*** Opening EXTRACTED INFORMATION ***

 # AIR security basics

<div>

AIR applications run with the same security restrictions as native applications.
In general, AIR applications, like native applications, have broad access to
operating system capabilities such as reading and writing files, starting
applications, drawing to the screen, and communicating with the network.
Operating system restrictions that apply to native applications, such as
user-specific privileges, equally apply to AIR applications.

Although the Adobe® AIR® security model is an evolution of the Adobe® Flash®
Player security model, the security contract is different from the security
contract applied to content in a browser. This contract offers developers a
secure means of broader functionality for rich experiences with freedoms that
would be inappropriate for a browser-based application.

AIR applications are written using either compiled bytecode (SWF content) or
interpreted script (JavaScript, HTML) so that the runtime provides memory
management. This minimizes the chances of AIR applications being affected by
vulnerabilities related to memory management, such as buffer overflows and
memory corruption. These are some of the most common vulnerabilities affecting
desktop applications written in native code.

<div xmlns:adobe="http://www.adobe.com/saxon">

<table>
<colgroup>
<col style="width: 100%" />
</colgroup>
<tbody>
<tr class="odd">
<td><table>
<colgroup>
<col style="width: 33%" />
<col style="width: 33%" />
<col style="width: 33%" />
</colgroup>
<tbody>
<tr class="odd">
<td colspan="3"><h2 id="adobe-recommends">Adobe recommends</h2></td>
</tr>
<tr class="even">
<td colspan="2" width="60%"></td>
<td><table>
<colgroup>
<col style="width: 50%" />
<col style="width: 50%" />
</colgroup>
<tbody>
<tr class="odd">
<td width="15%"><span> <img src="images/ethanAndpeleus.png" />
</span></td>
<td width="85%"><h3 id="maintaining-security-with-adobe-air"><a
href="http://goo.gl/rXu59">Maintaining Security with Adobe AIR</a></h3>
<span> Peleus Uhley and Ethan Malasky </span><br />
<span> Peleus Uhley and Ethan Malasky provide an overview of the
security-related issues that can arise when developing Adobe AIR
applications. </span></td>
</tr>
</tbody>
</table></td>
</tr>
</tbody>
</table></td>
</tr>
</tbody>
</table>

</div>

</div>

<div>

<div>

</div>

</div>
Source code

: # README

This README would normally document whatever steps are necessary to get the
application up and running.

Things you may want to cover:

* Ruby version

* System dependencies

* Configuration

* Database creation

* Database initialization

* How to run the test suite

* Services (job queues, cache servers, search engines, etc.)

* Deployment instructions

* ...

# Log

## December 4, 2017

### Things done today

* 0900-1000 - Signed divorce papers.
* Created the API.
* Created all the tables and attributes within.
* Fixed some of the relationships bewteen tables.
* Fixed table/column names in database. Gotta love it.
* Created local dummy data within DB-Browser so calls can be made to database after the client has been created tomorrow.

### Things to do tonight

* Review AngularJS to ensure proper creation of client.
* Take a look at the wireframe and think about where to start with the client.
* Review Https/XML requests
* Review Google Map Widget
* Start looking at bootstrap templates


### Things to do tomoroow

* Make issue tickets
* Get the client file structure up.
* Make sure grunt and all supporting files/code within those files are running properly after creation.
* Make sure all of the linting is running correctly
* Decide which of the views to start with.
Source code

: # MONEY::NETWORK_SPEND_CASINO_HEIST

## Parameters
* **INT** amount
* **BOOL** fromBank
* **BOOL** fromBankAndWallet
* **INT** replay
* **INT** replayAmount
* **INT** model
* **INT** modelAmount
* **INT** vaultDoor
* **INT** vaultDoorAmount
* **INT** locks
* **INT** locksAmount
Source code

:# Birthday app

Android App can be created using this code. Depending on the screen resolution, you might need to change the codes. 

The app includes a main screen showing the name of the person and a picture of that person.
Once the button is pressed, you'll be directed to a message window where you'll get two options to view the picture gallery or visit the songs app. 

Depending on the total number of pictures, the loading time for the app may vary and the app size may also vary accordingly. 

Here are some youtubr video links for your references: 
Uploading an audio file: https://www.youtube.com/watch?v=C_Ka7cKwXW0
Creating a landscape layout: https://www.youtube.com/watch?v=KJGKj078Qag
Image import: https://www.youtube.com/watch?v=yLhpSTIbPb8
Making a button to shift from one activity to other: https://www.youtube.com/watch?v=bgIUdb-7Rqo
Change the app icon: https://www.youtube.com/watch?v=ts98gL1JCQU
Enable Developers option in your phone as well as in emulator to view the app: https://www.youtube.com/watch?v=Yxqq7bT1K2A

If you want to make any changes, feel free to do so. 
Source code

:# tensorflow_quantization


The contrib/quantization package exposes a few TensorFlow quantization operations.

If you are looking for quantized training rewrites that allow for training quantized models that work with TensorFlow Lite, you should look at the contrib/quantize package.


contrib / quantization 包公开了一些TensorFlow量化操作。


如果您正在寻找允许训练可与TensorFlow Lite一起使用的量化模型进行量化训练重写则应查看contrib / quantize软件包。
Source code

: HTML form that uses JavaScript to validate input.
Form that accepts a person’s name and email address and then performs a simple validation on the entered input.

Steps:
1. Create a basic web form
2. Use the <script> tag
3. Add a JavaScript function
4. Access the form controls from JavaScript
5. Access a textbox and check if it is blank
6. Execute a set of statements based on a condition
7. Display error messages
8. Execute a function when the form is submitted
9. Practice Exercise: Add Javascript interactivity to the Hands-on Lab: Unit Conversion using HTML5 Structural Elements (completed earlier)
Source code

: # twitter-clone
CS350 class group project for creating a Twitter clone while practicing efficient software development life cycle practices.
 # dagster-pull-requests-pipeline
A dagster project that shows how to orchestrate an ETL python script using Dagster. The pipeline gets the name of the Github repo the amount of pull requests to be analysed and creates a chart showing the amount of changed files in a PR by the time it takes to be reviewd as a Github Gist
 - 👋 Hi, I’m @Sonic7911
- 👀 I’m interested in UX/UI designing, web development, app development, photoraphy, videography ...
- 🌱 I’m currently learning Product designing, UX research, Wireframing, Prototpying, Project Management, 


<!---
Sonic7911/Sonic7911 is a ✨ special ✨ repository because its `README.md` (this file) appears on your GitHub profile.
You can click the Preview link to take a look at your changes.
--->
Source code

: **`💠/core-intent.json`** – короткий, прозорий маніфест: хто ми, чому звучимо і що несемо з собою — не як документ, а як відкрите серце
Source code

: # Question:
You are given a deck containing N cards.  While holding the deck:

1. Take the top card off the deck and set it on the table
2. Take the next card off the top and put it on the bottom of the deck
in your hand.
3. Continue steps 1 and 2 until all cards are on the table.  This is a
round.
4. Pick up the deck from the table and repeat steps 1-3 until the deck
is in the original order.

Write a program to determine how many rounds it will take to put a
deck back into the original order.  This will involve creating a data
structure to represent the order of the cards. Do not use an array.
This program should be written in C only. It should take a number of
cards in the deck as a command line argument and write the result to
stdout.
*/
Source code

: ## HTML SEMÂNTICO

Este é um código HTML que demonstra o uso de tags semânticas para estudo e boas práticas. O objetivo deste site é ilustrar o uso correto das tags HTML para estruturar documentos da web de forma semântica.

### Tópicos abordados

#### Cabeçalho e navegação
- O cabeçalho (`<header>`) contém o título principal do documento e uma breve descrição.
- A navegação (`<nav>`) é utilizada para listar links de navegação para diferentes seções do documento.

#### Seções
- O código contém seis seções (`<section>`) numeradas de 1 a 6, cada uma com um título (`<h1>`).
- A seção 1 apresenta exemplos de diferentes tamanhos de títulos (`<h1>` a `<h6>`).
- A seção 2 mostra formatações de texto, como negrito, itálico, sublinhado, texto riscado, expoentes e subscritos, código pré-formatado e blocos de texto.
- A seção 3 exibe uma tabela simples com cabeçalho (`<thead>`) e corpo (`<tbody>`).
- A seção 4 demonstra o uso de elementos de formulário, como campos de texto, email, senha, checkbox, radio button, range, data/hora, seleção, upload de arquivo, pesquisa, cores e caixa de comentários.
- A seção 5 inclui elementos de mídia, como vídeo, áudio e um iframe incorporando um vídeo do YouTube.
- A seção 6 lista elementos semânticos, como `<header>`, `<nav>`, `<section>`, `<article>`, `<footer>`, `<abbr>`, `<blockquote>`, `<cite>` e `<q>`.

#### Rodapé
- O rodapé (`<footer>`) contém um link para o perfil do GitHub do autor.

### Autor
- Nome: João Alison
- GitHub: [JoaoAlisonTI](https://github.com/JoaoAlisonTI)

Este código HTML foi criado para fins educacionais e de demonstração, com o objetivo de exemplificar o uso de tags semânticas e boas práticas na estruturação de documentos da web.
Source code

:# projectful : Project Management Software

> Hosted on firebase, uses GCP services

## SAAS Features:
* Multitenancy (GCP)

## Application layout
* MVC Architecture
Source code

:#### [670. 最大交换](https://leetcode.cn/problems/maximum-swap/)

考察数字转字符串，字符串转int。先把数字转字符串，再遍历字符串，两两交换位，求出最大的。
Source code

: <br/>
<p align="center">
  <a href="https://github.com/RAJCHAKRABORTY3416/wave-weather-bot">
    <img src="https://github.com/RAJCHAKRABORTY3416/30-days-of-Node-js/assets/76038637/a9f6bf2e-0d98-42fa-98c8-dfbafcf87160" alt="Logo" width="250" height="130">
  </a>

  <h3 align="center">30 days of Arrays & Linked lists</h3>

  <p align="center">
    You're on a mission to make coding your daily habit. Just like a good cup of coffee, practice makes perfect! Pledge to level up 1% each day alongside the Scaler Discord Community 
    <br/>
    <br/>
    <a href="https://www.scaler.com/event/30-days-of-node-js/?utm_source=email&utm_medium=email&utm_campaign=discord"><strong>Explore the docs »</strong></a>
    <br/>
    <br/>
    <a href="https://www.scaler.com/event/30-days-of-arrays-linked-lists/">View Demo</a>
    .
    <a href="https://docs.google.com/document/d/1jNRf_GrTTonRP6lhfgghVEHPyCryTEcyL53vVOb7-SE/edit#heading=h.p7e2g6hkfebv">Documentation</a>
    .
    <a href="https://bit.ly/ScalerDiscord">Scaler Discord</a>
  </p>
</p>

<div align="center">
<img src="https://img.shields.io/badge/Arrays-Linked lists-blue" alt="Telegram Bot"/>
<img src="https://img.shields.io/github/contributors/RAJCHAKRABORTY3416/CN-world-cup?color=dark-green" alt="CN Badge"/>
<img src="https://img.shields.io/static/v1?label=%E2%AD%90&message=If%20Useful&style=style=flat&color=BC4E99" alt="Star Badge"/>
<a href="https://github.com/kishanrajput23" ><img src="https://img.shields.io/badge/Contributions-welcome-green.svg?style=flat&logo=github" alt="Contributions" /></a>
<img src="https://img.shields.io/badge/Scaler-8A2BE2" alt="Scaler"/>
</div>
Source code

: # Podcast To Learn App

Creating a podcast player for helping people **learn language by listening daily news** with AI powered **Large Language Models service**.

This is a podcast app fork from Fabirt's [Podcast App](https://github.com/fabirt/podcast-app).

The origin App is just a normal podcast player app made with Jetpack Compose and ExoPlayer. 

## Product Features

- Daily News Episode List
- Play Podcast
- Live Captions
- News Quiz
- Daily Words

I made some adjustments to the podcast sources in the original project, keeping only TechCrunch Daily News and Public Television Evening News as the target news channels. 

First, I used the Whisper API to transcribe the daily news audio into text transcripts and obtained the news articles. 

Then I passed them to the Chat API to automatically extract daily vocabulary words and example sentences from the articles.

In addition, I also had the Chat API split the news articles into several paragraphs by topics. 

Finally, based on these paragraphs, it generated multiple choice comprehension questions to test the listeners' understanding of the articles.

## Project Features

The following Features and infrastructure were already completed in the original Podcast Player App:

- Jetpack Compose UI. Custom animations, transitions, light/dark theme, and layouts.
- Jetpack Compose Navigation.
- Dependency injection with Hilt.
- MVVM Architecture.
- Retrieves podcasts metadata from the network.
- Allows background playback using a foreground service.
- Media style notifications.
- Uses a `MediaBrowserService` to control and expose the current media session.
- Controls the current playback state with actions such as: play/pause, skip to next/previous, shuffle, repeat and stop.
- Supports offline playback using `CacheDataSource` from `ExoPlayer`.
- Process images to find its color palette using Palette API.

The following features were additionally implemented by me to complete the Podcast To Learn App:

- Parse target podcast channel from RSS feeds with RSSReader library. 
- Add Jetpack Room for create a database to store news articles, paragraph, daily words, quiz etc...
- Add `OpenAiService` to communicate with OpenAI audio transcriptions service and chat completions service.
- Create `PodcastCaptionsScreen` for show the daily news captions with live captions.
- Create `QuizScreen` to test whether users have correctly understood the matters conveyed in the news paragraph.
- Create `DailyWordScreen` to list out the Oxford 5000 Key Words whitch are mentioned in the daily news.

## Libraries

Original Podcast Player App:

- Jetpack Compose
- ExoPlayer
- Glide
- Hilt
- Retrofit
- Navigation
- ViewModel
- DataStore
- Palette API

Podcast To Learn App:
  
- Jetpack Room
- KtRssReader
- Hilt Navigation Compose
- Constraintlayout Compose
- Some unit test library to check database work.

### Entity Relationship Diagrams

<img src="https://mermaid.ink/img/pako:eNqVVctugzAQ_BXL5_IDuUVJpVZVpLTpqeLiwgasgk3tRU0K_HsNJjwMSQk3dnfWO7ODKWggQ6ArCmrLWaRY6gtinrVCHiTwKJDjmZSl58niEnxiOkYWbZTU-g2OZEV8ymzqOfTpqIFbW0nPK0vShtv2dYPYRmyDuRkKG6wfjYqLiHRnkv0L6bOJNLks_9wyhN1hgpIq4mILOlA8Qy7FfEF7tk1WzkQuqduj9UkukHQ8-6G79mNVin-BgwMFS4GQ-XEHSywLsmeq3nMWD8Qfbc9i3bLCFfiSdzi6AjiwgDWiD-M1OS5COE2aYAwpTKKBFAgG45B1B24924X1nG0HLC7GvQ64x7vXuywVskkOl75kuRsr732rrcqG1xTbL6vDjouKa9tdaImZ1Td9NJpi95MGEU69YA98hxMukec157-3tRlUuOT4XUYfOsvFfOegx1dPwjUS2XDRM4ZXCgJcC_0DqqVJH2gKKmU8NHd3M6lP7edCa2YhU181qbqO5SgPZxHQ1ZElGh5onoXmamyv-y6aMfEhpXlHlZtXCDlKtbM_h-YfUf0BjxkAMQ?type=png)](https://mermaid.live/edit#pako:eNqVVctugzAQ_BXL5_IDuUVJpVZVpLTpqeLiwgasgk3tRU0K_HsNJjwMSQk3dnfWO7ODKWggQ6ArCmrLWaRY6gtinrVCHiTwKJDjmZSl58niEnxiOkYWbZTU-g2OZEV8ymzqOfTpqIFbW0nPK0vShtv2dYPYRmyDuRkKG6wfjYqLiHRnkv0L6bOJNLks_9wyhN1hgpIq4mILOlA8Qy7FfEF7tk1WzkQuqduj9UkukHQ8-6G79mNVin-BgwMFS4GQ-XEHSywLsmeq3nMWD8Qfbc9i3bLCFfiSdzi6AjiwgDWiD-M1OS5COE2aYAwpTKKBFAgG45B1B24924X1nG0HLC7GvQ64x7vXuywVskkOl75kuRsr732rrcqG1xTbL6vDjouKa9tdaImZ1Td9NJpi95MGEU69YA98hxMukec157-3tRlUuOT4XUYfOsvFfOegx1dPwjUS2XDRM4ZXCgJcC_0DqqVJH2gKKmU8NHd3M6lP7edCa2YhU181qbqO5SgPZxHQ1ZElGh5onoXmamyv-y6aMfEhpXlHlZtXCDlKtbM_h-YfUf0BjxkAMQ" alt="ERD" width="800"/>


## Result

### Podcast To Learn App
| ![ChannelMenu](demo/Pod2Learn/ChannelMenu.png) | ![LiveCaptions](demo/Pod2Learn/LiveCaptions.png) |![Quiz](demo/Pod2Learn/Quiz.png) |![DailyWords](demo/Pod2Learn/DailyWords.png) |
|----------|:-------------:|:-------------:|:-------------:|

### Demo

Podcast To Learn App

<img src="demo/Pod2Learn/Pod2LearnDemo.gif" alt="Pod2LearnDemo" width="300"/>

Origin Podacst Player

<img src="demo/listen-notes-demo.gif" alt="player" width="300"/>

*** Closing EXTRACTED INFORMATION ***

* _REQUIRED WORK_
Return all lines in the entries above that carry the word "memory".

* _SOLUTION BELOW_
interpreted script (JavaScript, HTML) so that the runtime provides memory
vulnerabilities related to memory management, such as buffer overflows and
memory corruption. These are some of the most common vulnerabilities affecting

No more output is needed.